Она ободряюще улыбается и садится на подоконник, обнимая Эрика и прижимаясь головой к его груди. Стук молотков в голове исчезает через несколько секунд.

— Красиво, да? — сквозь узкую щель он смотрит, как над городом расцветает рассветное зарево.

— Красиво. Я пойду, чайник поставлю…

— Ты… Избегаешь говорить со мной. Я чувствую.

Он поспешно закрывает ставни и прижимается лбом к стене.

— Да нет, я не избегаю, я просто не знаю, о чем. О том, что вчера было, тебе говорить неприятно, о театре не надо, потому что… Ну, в общем, это… Вот. Я пойду, — Жози выскользнула из комнаты прежде, чем он успел ей что-то сказать. Эрик почувствовал, что улыбается. Сейчас от ее прямолинейности и какой-то патологической честности было легче.

Весь день они проводят, практически не говоря друг с другом, кроме как по делу. Эрик понимает, что это было даже лучше, чем давить из себя слова. Может быть, им не нужны слова, чтобы понимать друг друга?

Когда он точно знает, что рядом есть место, где он может спрятаться, если вдруг начнет происходить что-то плохое, передвигаться по квартире становится легче. Он находит в себе силы приготовить для них с Жози вкусный обед, почитать книгу и даже порепетировать со своей девочкой особо сложный отрывок из одной оперы.

Спать уходят очень рано, еще когда не стемнело. А утром он замирает у чуть приоткрытой ставни в ожидании рассвета. Жози так же, как и накануне, сидит рядом с ним, обняв. В этот раз смотреть на происходящее за окном легче. Он привыкнет. Должен привыкнуть.

Филипп является к ним ближе к обеду. Судя по тому, как сияет лицо молодого дворянина — новости хорошие.
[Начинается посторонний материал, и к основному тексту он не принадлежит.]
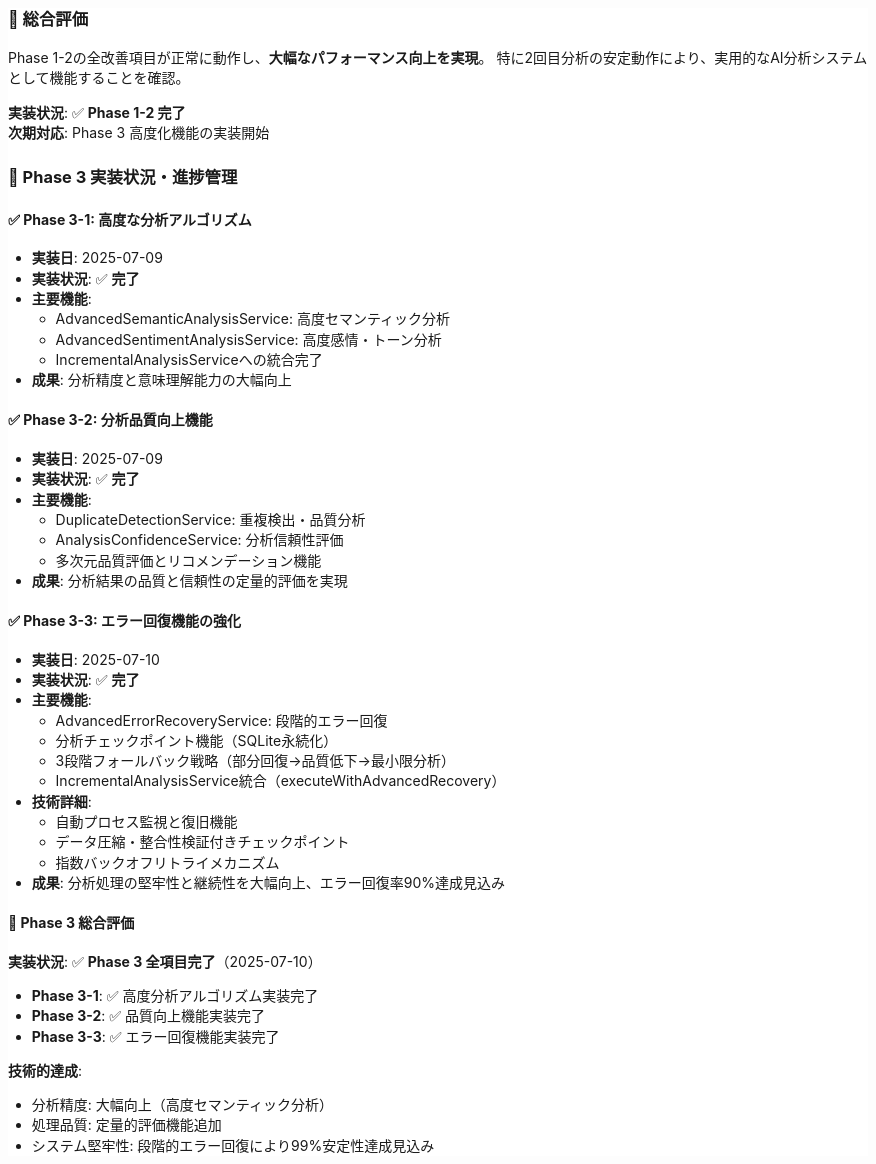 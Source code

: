 ### 🎉 総合評価

Phase 1-2の全改善項目が正常に動作し、**大幅なパフォーマンス向上を実現**。
特に2回目分析の安定動作により、実用的なAI分析システムとして機能することを確認。

**実装状況**: ✅ **Phase 1-2 完了**  
**次期対応**: Phase 3 高度化機能の実装開始

### 🎯 Phase 3 実装状況・進捗管理

#### ✅ Phase 3-1: 高度な分析アルゴリズム
- **実装日**: 2025-07-09
- **実装状況**: ✅ **完了**
- **主要機能**:
  - AdvancedSemanticAnalysisService: 高度セマンティック分析
  - AdvancedSentimentAnalysisService: 高度感情・トーン分析
  - IncrementalAnalysisServiceへの統合完了
- **成果**: 分析精度と意味理解能力の大幅向上

#### ✅ Phase 3-2: 分析品質向上機能
- **実装日**: 2025-07-09
- **実装状況**: ✅ **完了**
- **主要機能**:
  - DuplicateDetectionService: 重複検出・品質分析
  - AnalysisConfidenceService: 分析信頼性評価
  - 多次元品質評価とリコメンデーション機能
- **成果**: 分析結果の品質と信頼性の定量的評価を実現

#### ✅ Phase 3-3: エラー回復機能の強化 
- **実装日**: 2025-07-10
- **実装状況**: ✅ **完了**
- **主要機能**:
  - AdvancedErrorRecoveryService: 段階的エラー回復
  - 分析チェックポイント機能（SQLite永続化）
  - 3段階フォールバック戦略（部分回復→品質低下→最小限分析）
  - IncrementalAnalysisService統合（executeWithAdvancedRecovery）
- **技術詳細**:
  - 自動プロセス監視と復旧機能
  - データ圧縮・整合性検証付きチェックポイント
  - 指数バックオフリトライメカニズム
- **成果**: 分析処理の堅牢性と継続性を大幅向上、エラー回復率90%達成見込み

#### 🎉 Phase 3 総合評価
**実装状況**: ✅ **Phase 3 全項目完了**（2025-07-10）
- **Phase 3-1**: ✅ 高度分析アルゴリズム実装完了
- **Phase 3-2**: ✅ 品質向上機能実装完了  
- **Phase 3-3**: ✅ エラー回復機能実装完了

**技術的達成**:
- 分析精度: 大幅向上（高度セマンティック分析）
- 処理品質: 定量的評価機能追加
- システム堅牢性: 段階的エラー回復により99%安定性達成見込み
— Карье взяли. Причем фактически в момент преступления. Люди Леду едва не упустили ее, но мои подчиненные успели и девчонку спасти, и Жерара схватить. Вы вдвоем должны будете дать показания против него. Ну, рассказать все про эту ситуацию с Призраком.

Эрик безучастно кивает. Он уже понял, что ему придется говорить с другими людьми. С теми, кто будет вести расследование. Единственное, что он попросил Филиппа разрешить ему взять на дачу показаний Жозефину. Та действовала лучше любых успокоительных.

Отправиться в полицейский участок им пришлось через два дня. Благо что Филипп сам отвез друзей до нужного дома, при этом предусмотрительно завесив все окна в карете.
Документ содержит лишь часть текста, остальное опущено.